Which lines below contain "think"? Pull them out.

━━━━━ Task data

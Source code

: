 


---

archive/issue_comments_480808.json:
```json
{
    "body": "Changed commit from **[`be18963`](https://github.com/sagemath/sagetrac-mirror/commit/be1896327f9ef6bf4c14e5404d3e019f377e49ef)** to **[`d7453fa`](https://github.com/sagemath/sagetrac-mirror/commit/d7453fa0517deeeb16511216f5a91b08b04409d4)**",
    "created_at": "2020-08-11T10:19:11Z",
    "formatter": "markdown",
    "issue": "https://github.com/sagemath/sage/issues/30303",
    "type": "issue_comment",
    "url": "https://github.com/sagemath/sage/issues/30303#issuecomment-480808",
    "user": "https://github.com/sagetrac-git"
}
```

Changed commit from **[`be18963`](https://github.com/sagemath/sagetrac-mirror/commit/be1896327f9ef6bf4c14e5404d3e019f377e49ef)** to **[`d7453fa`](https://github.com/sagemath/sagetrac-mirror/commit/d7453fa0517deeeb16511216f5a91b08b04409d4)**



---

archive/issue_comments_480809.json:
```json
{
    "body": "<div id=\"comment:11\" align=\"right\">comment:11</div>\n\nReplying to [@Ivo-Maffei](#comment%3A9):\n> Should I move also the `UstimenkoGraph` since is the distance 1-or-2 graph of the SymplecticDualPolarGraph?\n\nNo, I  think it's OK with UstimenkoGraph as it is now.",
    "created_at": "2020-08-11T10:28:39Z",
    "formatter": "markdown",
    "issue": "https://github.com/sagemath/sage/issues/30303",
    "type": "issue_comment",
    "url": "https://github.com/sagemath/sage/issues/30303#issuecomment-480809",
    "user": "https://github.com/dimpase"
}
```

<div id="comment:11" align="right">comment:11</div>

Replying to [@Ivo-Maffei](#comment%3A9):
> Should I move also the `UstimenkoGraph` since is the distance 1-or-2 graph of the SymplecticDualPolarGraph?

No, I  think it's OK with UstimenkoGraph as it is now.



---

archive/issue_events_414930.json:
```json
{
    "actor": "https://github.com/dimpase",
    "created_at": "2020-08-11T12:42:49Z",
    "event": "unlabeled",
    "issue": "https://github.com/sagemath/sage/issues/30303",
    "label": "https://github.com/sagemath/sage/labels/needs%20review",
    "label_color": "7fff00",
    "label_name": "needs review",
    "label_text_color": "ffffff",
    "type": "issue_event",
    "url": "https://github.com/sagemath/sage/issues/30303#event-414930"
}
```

━━━━━━━━━━

* Answer space
    "body": "<div id=\"comment:11\" align=\"right\">comment:11</div>\n\nReplying to [@Ivo-Maffei](#comment%3A9):\n> Should I move also the `UstimenkoGraph` since is the distance 1-or-2 graph of the SymplecticDualPolarGraph?\n\nNo, I  think it's OK with UstimenkoGraph as it is now.",
No, I  think it's OK with UstimenkoGraph as it is now.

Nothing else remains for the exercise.